The penultimate chapter of Calico's study, which deals with Brecht's final phase in East Berlin, is, perhaps, the most problematic. It is exclusively devoted to one opera, Brecht's cooperative endeavor with Dessau, Das Verhör des Lukullus/Die Verurteilung des Lukullus (1949), and seeks to explore, as the subheading of the chapter has it, "Opera and National Identity." True, Calico reconstructs, in painstaking detail, the chronology of the debates and controversies accompanying the opera from Dessau's completion of the first version in 1949 to its first public performance in 1951 (see the listing of events, pp. 116-117 and 124-125) and provides both musical and textual examples (p. 129 and passim). But she regrettably tends to reduce her previously advanced, more encompassing arguments concerning the desideratum of a national opera in the early years of the GDR's existence to the claim that the cultural functionaries of the governing party, the SED (as well as Brecht and Dessau), were primarily motivated by having to perform a balancing act in an attempt to "appease" two entirely opposite "audiences": the "external (Western) press and the internal (Soviet) apparatchiks" (p. 109).[2] True, the Soviet Military Administration (SMAD) did indeed vigorously, but covertly, participate in the campaign against the alleged "formalism" of particularly the music of the Lukullus opera, but Calico's repeated use of the term "Soviet audience" (p. 116 and passim) appears odd. If taken literally, the term would seem to suggest a potential non-German (or more specifically "Soviet") audience--hardly the target group for a GDR "national" opera intended for the general public.
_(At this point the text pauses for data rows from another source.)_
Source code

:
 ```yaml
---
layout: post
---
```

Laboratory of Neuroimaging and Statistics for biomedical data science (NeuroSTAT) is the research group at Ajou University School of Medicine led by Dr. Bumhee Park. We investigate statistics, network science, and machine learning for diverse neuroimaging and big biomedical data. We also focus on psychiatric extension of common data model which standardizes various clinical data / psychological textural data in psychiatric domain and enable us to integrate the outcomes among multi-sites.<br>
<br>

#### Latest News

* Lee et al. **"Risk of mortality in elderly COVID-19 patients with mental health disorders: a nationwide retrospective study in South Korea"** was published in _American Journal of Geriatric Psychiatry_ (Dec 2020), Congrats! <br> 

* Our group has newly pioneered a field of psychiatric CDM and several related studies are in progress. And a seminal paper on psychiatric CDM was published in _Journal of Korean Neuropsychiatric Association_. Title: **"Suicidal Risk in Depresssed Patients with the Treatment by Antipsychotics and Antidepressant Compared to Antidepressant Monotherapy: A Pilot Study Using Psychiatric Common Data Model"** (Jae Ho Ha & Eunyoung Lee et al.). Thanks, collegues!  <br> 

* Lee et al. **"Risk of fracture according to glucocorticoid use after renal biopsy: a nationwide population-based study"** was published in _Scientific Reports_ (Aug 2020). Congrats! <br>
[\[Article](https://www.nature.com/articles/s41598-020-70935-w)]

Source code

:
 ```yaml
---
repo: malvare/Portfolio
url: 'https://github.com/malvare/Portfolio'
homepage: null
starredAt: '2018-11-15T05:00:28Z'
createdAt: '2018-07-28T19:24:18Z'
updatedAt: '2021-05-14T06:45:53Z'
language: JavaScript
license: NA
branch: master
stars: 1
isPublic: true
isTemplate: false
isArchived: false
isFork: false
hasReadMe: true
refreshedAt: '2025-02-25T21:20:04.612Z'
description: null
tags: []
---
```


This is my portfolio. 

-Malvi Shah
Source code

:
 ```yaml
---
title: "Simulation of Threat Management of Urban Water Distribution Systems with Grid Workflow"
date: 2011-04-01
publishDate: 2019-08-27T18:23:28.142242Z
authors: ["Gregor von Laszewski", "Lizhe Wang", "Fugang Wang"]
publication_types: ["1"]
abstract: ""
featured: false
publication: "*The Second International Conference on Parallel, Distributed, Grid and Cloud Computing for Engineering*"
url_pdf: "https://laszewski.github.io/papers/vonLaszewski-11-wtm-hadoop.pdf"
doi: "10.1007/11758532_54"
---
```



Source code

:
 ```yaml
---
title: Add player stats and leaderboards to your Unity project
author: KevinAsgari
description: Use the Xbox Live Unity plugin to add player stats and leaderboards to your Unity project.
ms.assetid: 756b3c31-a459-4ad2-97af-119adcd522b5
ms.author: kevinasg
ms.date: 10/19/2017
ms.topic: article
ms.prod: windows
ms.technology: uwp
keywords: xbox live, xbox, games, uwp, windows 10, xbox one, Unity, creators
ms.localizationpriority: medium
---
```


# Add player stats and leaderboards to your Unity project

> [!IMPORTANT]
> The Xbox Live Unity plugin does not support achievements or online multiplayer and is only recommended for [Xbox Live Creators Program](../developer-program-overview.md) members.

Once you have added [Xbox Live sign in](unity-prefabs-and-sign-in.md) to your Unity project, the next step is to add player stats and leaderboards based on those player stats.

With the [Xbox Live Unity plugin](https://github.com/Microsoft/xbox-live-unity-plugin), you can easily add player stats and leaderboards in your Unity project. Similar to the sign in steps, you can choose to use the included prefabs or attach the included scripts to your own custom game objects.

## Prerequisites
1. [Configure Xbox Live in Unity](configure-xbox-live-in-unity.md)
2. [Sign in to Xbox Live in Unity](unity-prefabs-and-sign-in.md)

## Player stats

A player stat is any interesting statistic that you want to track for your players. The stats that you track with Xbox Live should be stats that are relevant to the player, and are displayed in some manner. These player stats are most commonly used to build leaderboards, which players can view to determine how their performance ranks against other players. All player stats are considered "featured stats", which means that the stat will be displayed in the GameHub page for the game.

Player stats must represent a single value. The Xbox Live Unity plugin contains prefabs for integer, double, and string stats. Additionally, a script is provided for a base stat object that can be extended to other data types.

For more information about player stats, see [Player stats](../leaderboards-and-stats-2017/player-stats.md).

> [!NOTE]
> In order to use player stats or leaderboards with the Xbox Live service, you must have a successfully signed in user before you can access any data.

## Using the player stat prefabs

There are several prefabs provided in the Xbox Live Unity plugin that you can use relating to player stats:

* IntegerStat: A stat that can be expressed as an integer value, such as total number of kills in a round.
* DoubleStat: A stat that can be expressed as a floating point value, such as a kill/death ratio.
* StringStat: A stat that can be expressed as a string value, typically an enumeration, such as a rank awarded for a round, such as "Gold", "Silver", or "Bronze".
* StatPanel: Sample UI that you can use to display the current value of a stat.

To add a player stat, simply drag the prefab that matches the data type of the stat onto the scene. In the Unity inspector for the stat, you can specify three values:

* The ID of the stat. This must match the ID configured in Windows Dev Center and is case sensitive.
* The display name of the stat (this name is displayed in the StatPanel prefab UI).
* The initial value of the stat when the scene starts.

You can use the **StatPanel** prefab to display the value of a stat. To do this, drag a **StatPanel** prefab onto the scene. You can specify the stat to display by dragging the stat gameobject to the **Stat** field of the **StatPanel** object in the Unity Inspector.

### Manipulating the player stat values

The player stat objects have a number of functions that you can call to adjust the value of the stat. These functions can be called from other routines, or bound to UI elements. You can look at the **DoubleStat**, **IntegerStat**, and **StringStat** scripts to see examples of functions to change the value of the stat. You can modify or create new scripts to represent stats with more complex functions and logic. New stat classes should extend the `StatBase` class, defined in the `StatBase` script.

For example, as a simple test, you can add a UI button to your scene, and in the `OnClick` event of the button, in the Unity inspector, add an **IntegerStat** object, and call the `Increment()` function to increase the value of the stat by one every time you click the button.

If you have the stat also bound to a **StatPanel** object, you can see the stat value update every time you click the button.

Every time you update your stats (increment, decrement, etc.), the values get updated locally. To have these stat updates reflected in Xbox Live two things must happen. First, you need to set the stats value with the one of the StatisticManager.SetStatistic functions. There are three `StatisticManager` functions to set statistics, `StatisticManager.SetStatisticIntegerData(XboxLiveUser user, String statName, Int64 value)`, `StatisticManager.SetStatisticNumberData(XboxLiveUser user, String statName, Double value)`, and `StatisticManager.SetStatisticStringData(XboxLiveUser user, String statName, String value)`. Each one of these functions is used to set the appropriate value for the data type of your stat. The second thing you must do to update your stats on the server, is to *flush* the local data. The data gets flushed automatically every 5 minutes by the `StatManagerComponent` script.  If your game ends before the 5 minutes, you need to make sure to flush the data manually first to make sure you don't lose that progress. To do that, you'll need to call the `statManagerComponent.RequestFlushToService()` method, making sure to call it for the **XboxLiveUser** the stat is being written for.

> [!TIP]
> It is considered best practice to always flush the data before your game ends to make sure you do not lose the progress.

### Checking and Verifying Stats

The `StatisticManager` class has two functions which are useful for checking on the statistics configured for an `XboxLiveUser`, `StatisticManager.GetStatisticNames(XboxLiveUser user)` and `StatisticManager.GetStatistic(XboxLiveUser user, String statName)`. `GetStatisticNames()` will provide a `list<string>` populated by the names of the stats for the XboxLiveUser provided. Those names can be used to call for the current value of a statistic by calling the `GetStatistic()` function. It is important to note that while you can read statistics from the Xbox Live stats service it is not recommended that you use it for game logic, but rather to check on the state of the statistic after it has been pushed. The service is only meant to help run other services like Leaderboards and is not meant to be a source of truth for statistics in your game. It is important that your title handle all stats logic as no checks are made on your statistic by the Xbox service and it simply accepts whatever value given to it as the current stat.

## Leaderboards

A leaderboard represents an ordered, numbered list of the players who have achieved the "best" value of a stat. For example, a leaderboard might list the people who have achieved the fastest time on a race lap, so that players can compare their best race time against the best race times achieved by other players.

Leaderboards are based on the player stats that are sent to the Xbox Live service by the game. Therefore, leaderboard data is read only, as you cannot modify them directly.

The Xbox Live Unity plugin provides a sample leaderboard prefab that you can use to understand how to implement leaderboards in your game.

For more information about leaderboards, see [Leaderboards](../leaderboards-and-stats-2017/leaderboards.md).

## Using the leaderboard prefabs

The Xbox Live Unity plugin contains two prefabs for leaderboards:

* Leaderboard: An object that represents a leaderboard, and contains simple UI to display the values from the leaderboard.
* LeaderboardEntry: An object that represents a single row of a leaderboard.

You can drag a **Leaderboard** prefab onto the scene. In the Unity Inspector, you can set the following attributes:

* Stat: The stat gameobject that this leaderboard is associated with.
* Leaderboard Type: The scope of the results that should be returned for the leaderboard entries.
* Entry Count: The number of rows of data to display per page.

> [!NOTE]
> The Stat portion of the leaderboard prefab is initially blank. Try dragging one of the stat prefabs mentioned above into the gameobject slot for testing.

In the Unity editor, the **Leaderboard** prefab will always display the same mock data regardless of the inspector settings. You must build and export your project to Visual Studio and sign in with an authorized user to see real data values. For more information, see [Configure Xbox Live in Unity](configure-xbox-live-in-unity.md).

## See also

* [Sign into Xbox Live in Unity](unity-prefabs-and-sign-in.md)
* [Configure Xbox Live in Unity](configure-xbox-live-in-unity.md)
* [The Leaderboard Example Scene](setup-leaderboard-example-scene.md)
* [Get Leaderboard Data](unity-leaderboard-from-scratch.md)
Whereas Calico meritoriously emphasizes the political, Cold War context in which discussions about the opera took place, she does not address questions such as what precisely constituted the GDR “nation” in postwar divided Germany or, for that matter, whether the subject matter of Roman general Lukullus was suitable for a GDR national opera. All in all, Calico tends to take an overly optimistic view of the opera's potential contribution to "East German nation building" and the chances for the "success of socialism on German soil" (p. 139).
In her concluding chapter, Calico returns to issues related to the staging of opera via investigating (canonical) opera's indebtedness to Brecht, an indebtedness that she perceives as springing from the use of Brechtian (a fashionable, but ambivalent term) defamiliarization devices of the Regietheater or "director's theater" (p. 140). In vogue since approximately the 1970s, its proponents and practitioners incline towards dispensing with the traditional, literal staging of the respective work. It is, unsurprisingly, specifically opera rather than theater in general that Calico singles out as the "ideal" vehicle for creating the "conditions for a Brechtian experience" during which the "spectating audience" is exposed to auditory impressions without unconditionally surrendering "to the siren song of [the opera's] theatricality" (p. 149). As her chief example of how operatic estrangement can be used successfully, Calico cites the 2005 Berlin Staatsoper production of Verdi's La forza del destino (1862). She provides a fairly detailed, subjective account of her impressions at the performance she attended and concludes that the third act had become an "opera about Opera" as well as about "operagoing and operagoers" (p. 160) in the manner of the aforementioned Aufstieg und Fall der Stadt Mahagonny--a perception that she takes as evidence of the posthumous validation and vindication of Brecht's lifelong concern with opera.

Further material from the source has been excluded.